I was vacationing from the Canadian Arctic, where I was living and working, and started each morning with an exotic sounding cup from Starbucks while I sat on one of their tall, modern stools and watched the world go by the window of the heavy traffic location.
This was early 1992, and nothing like I knew "cafe experiences" to be. An array of beans visible in the counter displays, with data on country of origin and roast level - I was hooked (literally and figuratively). Remember they used La Marzocco semi-autos in those days? Espresso machines front and center in every location.
A few years later, Halifax's "Daily Grind" taught me about East African, Latin American and Indonesian beans. If Starbucks had candy store-like displays, the Daily Grind was a library - dozens of specialty beans on hand. Deciding on a 1/2 pound or two would usually take me 15 or 20 minutes! When I had the $ - I was back in school again - 100% Kona was my treat. I still remember it. Bodum cups with matching red spoons in my basement apartment near Tower and Inglis.

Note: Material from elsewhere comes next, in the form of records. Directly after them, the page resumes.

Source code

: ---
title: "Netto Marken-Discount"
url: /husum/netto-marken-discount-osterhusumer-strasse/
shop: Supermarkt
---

I have been in Greater Vancouver now for 7 years and have gone way off the deep end, if you listen to my wife. I order green beans to home- roast.
I brew with a french press, Aeropress, Chemex, and Yama, in addition to practicing the art of espresso extraction with a stainless steel single-boiler machine that I set on a timer in order to warm up for a full hour.
Some days life is tough, but I take both pride and satisfaction in preparing and serving one of the best cups of coffee around. I revel in it. In closing, I will share my 'quintessential coffee moment.'
Though it could be one of the many referenced above, it is not. It was during a camping trip with my father when I was in my early 20s. We were stocking up on groceries at a Safeway outside of Whitehorse and I selected a French Roast from the bulk section - options were limited, as you might imagine.
I put who-knows-how-many crude tablespoons of ground coffee into a ceramic coated aluminum camping peculator filled with water. It bubbled for 10 or 15 minutes, hissed and spread a gorgeous aroma around the campground. We drank it out of ceramic- aluminum cups (same material as the perc) and half burned our lips.
It was absolutely wonderful. I am sure the taste and experience is coloured by the location and company (my father has since passed), but it remains my ideal coffee.
Photo upper right: This is the percolator I now take with my young family camping - exactly like the one my dad and I used in the Yukon in May, 1991.